Yes, that’s understanding of what corporate communications/public relations is, the funding for proper communications programmes and the willingness/ability to pay invoices on time (this last for the agency audience).  I would imagine that this differs not a jot from the opinions/expectations that you already had, but, lest you think I’m making it up, here, in a cut’n’paste stylee, are some of the comments I canvassed:

  • I feel that a good PR client is one that is open to new ideas.
  •  A good client has to be willing to listen to the counsel they’re paying for.
  •  A good PR client is someone who pays their bills and allows you to handle ALL their communication (advertising, social networks, etc.).
  • A good PR client comes with no pre-conceived notions of what PR is like and how you should do it, and comes with a budget significant enough to let you do things at the right scale.
  • A good PR client is the one who knows that they need you.
  • A good PR client is one with a clear set of goals, and a willingness to listen to and consider the PR professional.
  •  A good client sees you as part of the team, is truthful with you, listens to your counsel closely, pays promptly, allows you to understand internal dynamics and recognizes your contributions.
  •  A good PR client has a broad definition of what PR is, and is becoming.
  •  A good PR client knows what needs to be accomplished and has an open mind on how to get there, is receptive to advice, knows good advice from bad advice and isn’t afraid to be decisive and direct. Great PR clients add their own value to the process with a great strategic mind in his or her own right.
  •  A good PR client acknowledges that they need help and expertise that is outside their skill set, respects the benefits of PR, is aware that PR is an integral part of managing their reputation/brand and is open to new ideas and flexibility in achieving results.
  • A good client is one who a) knows what PR is and b) understands the value it delivers. From these two things stem willingness to listen, willingness to act on advice, willingness to share information and to trust and willingness to pay the invoices in a timely manner.
  • Don’t presume that simply because a client has the title ‘Director of Corporate Affairs’ or ‘Head of Public Relations’ that they fulfil the two criteria.

OK. So far, so groovy. So what’s new here? What’s the thing that we should be thinking about?

The bottom line is that this debate questions the whole model of communications as an industry and the whole raison d’etre of what we do. Forget budget and forget the ability/proclivity to pay bills on time. What happens if you have a client, internal or external, who doesn’t understand?

Do you attempt some sort of education process – in the knowledge that you might not succeed and, therefore, your lifespan and earning potential is limited by how long you can keep things going before it blows up in your face (which it will, guaranteed, if the understanding is not there). Or do you duck the issue and – if you’re senior and well-connected enough – blind your cr*p client with science and tales of what high-profile people are doing or saying? Or do you cut your losses and run – far, far away?

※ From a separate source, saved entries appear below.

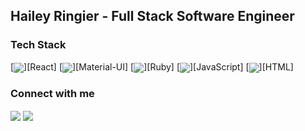 

## Hailey Ringier - Full Stack Software Engineer

### Tech Stack
[<img align="center" atl="react" src="https://img.shields.io/badge/React-20232A?style=for-the-badge&logo=react&logoColor=61DAFB"/>][React]
[<img align="center" atl="material-ui" src="https://img.shields.io/badge/Material--UI-0081CB?style=for-the-badge&logo=material-ui&logoColor=white" />][Material-UI]
[<img align="center" atl="ruby" src="https://img.shields.io/badge/Ruby-CC342D?style=for-the-badge&logo=ruby&logoColor=white" />][Ruby]
[<img align="center" atl="JS" src="https://img.shields.io/badge/JavaScript-323330?style=for-the-badge&logo=javascript&logoColor=F7DF1E"/>][JavaScript]
[<img align="center" atl="HTML" src="https://img.shields.io/badge/HTML5-E34F26?style=for-the-badge&logo=html5&logoColor=white"/>][HTML]



### Connect with me

[<img align="center" atl="linkedin" src="https://img.shields.io/badge/linkedin-%230077B5.svg?&style=for-the-badge&logo=linkedin&logoColor=white"/>][LinkedIn]
[<img align="center" atl="youtube" src="https://img.shields.io/badge/YouTube-FF0000?style=for-the-badge&logo=youtube&logoColor=white"/>][Youtube]
  
[LinkedIn]:https://www.linkedin.com/in/hailey-ringier/
[Youtube]:https://www.youtube.com/channel/UCv8YpacxVgL9ShVduwb3Blg?view_as=subscriber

In my travels, discussions and personal experience, I’ve come across many and varied cases where our profession and its practitioners have been burnt by clients who simply didn’t understand and, all too often, didn’t want to. (This – in part – goes back to the general perception of our industry – see previous posts.) In many of those cases, the practitioner (agency or in-house) stuck with it, simply because the business was there and was paying for the advice that was, on the whole, being ignored. Arguably, in all of the cases, the practitioner should have walked away.

This is the issue. As an industry, we’re reliant on our clients – internal and external – and we’re seen as lapdogs. Or ‘tame’ advisors. Many comms practitioners perpetuate this myth, flattering and cajoling and – in reality – delivering nothing, at great expense. The question is whether our industry would be better served if we evaluated clients in the way they evaluate us and those who cannot, or won’t, understand the basic principles of corporate reputation should be cut loose – blacklisted perhaps.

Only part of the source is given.